* [LISTED RECORDS]

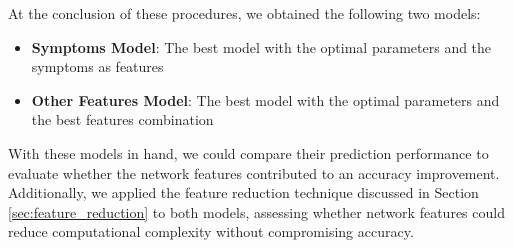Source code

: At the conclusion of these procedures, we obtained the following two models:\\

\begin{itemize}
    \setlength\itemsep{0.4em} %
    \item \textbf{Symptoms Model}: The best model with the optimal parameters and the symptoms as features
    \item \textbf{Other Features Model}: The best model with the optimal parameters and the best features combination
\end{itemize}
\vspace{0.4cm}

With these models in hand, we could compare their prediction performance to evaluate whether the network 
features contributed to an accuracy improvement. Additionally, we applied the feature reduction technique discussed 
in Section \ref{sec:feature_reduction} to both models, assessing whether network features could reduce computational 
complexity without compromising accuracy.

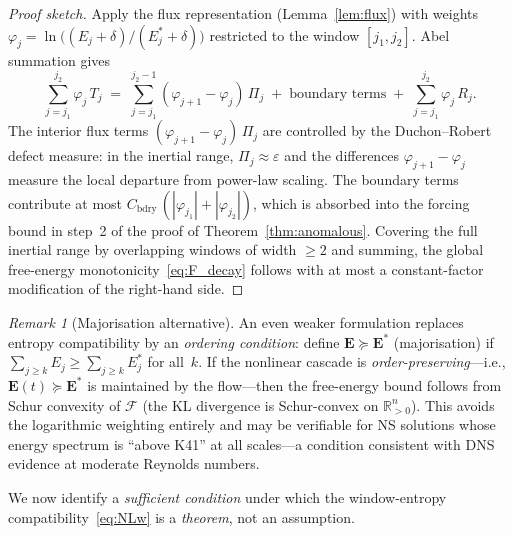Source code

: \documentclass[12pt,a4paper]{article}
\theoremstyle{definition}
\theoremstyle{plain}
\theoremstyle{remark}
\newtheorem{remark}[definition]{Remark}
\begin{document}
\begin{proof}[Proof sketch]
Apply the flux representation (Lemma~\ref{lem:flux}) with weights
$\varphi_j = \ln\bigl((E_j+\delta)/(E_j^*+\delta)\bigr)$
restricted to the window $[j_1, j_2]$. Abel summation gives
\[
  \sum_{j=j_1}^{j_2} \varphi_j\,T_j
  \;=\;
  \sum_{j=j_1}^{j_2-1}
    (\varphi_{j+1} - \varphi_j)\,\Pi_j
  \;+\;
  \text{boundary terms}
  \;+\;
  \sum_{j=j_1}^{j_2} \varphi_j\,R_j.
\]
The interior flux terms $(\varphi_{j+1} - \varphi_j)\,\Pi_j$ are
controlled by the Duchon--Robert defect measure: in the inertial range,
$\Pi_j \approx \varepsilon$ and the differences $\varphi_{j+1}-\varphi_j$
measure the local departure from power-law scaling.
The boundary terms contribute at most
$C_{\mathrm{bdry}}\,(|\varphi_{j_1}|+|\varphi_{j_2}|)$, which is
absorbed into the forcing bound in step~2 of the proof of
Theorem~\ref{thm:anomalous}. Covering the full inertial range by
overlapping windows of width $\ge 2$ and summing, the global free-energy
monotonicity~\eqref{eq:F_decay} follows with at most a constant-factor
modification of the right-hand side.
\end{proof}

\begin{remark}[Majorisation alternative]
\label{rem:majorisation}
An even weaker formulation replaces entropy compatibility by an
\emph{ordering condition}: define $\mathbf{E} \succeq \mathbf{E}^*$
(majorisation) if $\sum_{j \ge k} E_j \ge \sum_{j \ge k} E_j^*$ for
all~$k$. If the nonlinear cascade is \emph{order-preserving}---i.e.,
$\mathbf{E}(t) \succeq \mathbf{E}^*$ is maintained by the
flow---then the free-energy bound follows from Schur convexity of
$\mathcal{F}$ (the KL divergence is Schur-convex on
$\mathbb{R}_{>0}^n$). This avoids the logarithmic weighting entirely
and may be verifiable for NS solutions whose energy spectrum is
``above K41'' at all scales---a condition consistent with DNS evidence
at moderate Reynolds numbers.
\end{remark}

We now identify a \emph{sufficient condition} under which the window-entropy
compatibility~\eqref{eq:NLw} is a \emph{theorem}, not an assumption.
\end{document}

--

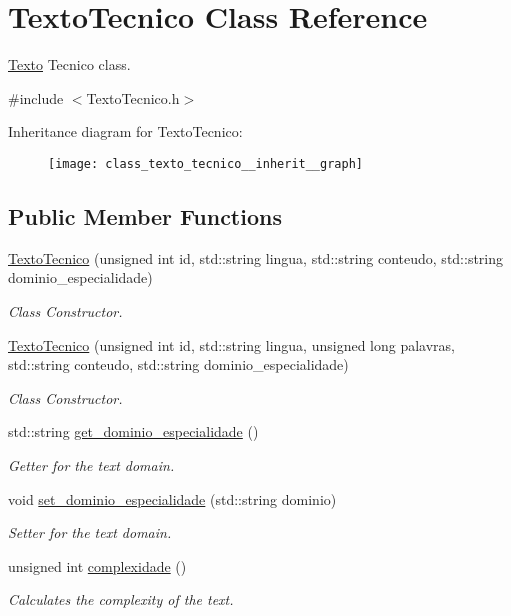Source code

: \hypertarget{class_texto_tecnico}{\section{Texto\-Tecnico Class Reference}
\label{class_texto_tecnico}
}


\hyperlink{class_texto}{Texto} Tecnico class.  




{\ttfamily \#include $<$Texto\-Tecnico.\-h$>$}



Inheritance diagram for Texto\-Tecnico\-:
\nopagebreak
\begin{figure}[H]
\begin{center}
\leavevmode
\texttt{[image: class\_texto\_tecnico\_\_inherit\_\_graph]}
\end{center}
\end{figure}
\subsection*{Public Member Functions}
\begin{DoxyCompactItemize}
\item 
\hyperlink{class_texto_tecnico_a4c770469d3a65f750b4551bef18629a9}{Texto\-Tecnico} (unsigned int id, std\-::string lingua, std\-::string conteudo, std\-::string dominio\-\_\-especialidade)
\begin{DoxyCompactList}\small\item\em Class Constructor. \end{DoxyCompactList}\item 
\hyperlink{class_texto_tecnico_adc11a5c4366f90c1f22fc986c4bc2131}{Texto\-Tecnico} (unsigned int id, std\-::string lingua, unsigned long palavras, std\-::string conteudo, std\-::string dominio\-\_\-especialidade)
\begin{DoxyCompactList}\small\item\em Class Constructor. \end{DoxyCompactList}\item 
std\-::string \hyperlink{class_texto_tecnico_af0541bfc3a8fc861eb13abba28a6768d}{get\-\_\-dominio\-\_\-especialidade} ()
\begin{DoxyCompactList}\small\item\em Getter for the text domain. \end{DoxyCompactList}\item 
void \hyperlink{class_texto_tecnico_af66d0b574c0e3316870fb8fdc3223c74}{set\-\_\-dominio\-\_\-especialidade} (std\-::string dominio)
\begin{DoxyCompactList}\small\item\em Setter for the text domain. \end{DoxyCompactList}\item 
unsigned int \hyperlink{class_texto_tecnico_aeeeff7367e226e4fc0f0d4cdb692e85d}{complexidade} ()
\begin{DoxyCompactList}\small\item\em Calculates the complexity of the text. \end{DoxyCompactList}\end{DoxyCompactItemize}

* [WHAT YOU ARE ASKED TO DO]
Going through the data above, return each line with the word "boundary".

* [REPLY]
  \text{boundary terms}
The boundary terms contribute at most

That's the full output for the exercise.